Ya nos lo había dicho el jueves pasado: que existía un documento atribuido a Al Zawahiri, lugarteniente de Bin Laden, en el que se ordenaba asestar dos o tres golpes a España para forzar la retirada española de Irak o la derrota del PP y la consiguiente victoria del PSOE, con lo cual quedaría asegurada esa retirada de Irak en cumplimiento de las promesas socialistas.

El problema, sin embargo, no fue únicamente ése. Fue que, tanto él como su subordinado en la misma unidad policial, no respondieron a lo que la pura lógica exigía: que fueran, paso a paso, reconstruyendo los hechos, aportando las precisiones que permitieran la comprensión progresiva de esta historia complejísima y de este proceso que no ha hecho más que empezar.

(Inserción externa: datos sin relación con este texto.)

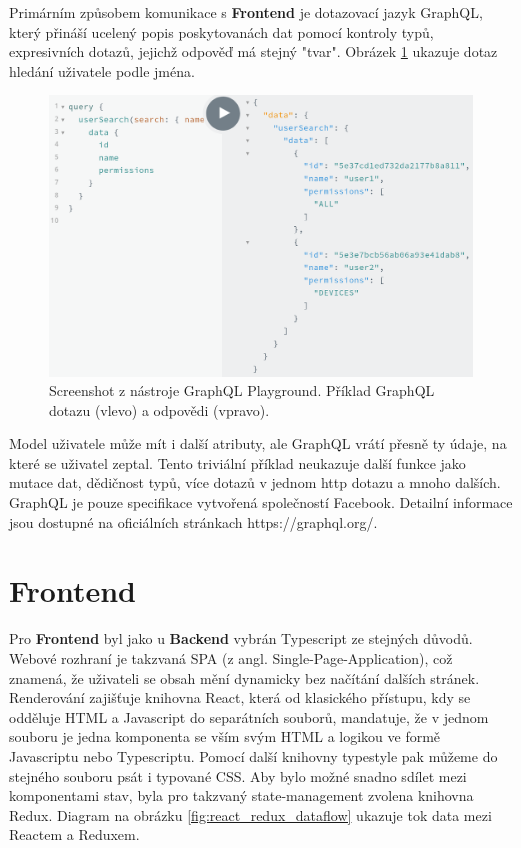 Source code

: Primárním způsobem komunikace s \textbf{Frontend}
je dotazovací jazyk GraphQL, který přináší ucelený popis poskytovanách dat pomocí kontroly typů,
expresivních dotazů, jejichž odpověď má stejný "tvar". Obrázek \ref{fig:graphql_example} ukazuje dotaz hledání uživatele podle jména.

\begin{figure} \centering
\includegraphics[width=145mm]{../img/graphql_example.png}
\caption{Screenshot z nástroje GraphQL Playground. Příklad GraphQL dotazu (vlevo) a odpovědi (vpravo).}
\label{fig:graphql_example}
\end{figure}

Model uživatele může mít i další atributy, ale GraphQL vrátí přesně ty údaje, na které se uživatel zeptal.
Tento triviální příklad neukazuje další funkce jako mutace dat, dědičnost typů, více dotazů v jednom http dotazu
a mnoho dalších.
GraphQL je pouze specifikace vytvořená společností Facebook. Detailní informace jsou dostupné na oficiálních
stránkach https://graphql.org/.

\section{Frontend} \label{frontend}

Pro \textbf{Frontend} byl jako u \textbf{Backend} vybrán Typescript ze stejných důvodů. Webové rozhraní
je takzvaná SPA (z angl. Single-Page-Application), což znamená, že uživateli se obsah mění dynamicky
bez načítání dalších stránek.
Renderování zajišťuje knihovna React, která od klasického přístupu, kdy se odděluje HTML a Javascript do separátních
souborů, mandatuje, že v jednom souboru je jedna komponenta se vším svým HTML a logikou ve formě Javascriptu nebo
Typescriptu. Pomocí další knihovny typestyle pak můžeme do stejného souboru psát i typované CSS.
Aby bylo možné snadno sdílet mezi komponentami stav, byla pro takzvaný state-management zvolena knihovna Redux.
Diagram na obrázku \ref{fig:react_redux_dataflow} ukazuje tok data mezi Reactem a Reduxem.

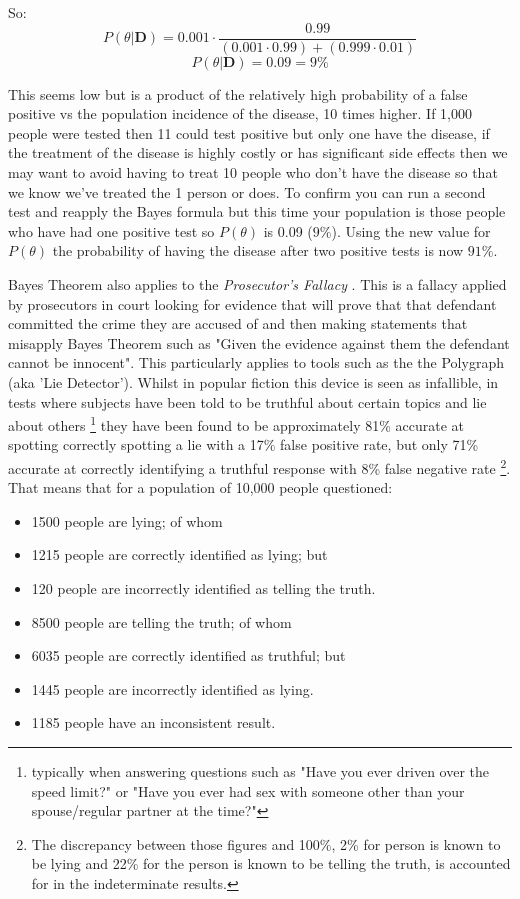 So:
\begin{equation}
    P(\theta | \textbf{D}) = 0.001 \cdot \frac{0.99}{(0.001 \cdot 0.99) + (0.999 \cdot 0.01)}
 \end{equation}
 \begin{equation}
    P(\theta | \textbf{D}) = 0.09 = 9\%
\end{equation}

This seems low but is a product of the relatively high probability of a false positive vs the population incidence of the disease, 10 times higher.  If 1,000 people were tested then 11 could test positive but only one have the disease, if the treatment of the disease is highly costly or has significant side effects then we may want to avoid having to treat 10 people who don't have the disease so that we know we've treated the 1 person or does.  To confirm you can run a second test and reapply the Bayes formula but this time your population is those people who have had one positive test so $P(\theta)$ is 0.09 ($9\%$).  Using the new value for $P(\theta)$ the probability of having the disease after two positive tests is now $91\%$.

Bayes Theorem also applies to the \emph{Prosecutor's Fallacy} .  This is a fallacy applied by prosecutors in court looking for evidence that will prove that that defendant committed the crime they are accused of and then making statements that misapply Bayes Theorem such as "Given the evidence against them the defendant cannot be innocent".  This particularly applies to tools such as the the Polygraph (aka 'Lie Detector').  Whilst in popular fiction this device is seen as infallible, in tests where subjects have been told to be truthful about certain topics and lie about others \footnote{typically when answering questions such as "Have you ever driven over the speed limit?" or "Have you ever had sex with someone other than your spouse/regular partner at the time?"} they have been found to be approximately 81\% accurate at spotting correctly spotting a lie with a 17\% false positive rate, but only 71\% accurate at correctly identifying a truthful response with 8\% false negative rate \footnote{The discrepancy between those figures and 100\%, 2\% for person is known to be lying and 22\% for the person is known to be telling the truth, is accounted for in the indeterminate results.}.  That means that for a population of 10,000 people questioned:
\begin{itemize}
    \item 1500 people are lying; of whom
    \item 1215 people are correctly identified as lying; but
    \item 120 people are incorrectly identified as telling the truth.
    \item 8500 people are telling the truth; of whom
    \item 6035 people are correctly identified as truthful; but
    \item 1445 people are incorrectly identified as lying.
    \item 1185 people have an inconsistent result.
\end{itemize}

Pero resultó lo contrario: que ambos acabaron oscureciendo de modo insuperable el relato. El presidente del tribunal, Gómez Bermúdez, hubo de interrumpir por cuatro veces sus declaraciones porque aquello resultaba imposible no sólo de comprender, sino de soportar. Sabían demasiado para el momento en el que fueron convocados a declarar. Ellos intentaban iluminar un cuadro que todavía no se ha mostrado y, en consecuencia, encendían el foco sobre aspectos perfectamente desconocidos para los oyentes y, lo que es más grave, para los propios procesados, que tienen derecho a articular el trabajo de sus defensas de manera efectiva.

Es incomprensible que ellos hayan sido los primeros testigos propuestos por la Fiscalía. Deberían haber sido los últimos, cuando todas las piezas hubieran entrado en escena, de modo que, al descorrer el velo que cubre el mosaico, el paisaje adquiriera algún sentido. Pero aquello fue un caos. «No entiendo nada», confesó, desesperado, uno de los defensores al final de la tarde.

Hubo algo, sin embargo, que sí se entendió desde el comienzo. El mensaje subliminal emitido por los letrados de las defensas y de las acusaciones resultaba diáfano. Cada uno por motivos diferentes, ambos grupos están buscando dejar en evidencia o la endeblez de las pruebas policiales contra sus defendidos o, en el caso de las acusaciones, la ineficacia del Estado a la hora de impedir la matanza. Detrás de lo primero estaría el éxito profesional. Detrás de lo segundo, la responsabilidad civil subsidiaria del Estado, es decir, las indemnizaciones que podrían recibir las víctimas vivas.